:: WORK TASK ::
Look through the entries that follow and return each line that has the string "vectors".

:: Records contained in a dataset ::
· · ·
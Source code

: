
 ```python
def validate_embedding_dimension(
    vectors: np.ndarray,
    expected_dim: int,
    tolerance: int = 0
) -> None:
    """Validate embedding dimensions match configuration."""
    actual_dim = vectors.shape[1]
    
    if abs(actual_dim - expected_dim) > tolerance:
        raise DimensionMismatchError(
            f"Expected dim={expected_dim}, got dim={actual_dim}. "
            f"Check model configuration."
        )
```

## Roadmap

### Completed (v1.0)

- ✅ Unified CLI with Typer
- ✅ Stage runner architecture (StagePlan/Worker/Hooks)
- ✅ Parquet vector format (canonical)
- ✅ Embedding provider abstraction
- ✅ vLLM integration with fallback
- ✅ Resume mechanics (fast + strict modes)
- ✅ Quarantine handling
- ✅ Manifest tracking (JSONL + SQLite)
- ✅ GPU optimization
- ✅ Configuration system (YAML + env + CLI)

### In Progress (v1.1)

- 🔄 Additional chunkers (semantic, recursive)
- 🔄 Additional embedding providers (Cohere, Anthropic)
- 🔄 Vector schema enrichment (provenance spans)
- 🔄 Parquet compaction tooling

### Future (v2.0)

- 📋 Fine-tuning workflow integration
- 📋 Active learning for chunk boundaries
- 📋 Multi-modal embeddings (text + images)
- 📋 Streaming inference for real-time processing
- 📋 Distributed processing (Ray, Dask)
· · ·
:: OUTPUT OF THE TASK ::
    vectors: np.ndarray,
    actual_dim = vectors.shape[1]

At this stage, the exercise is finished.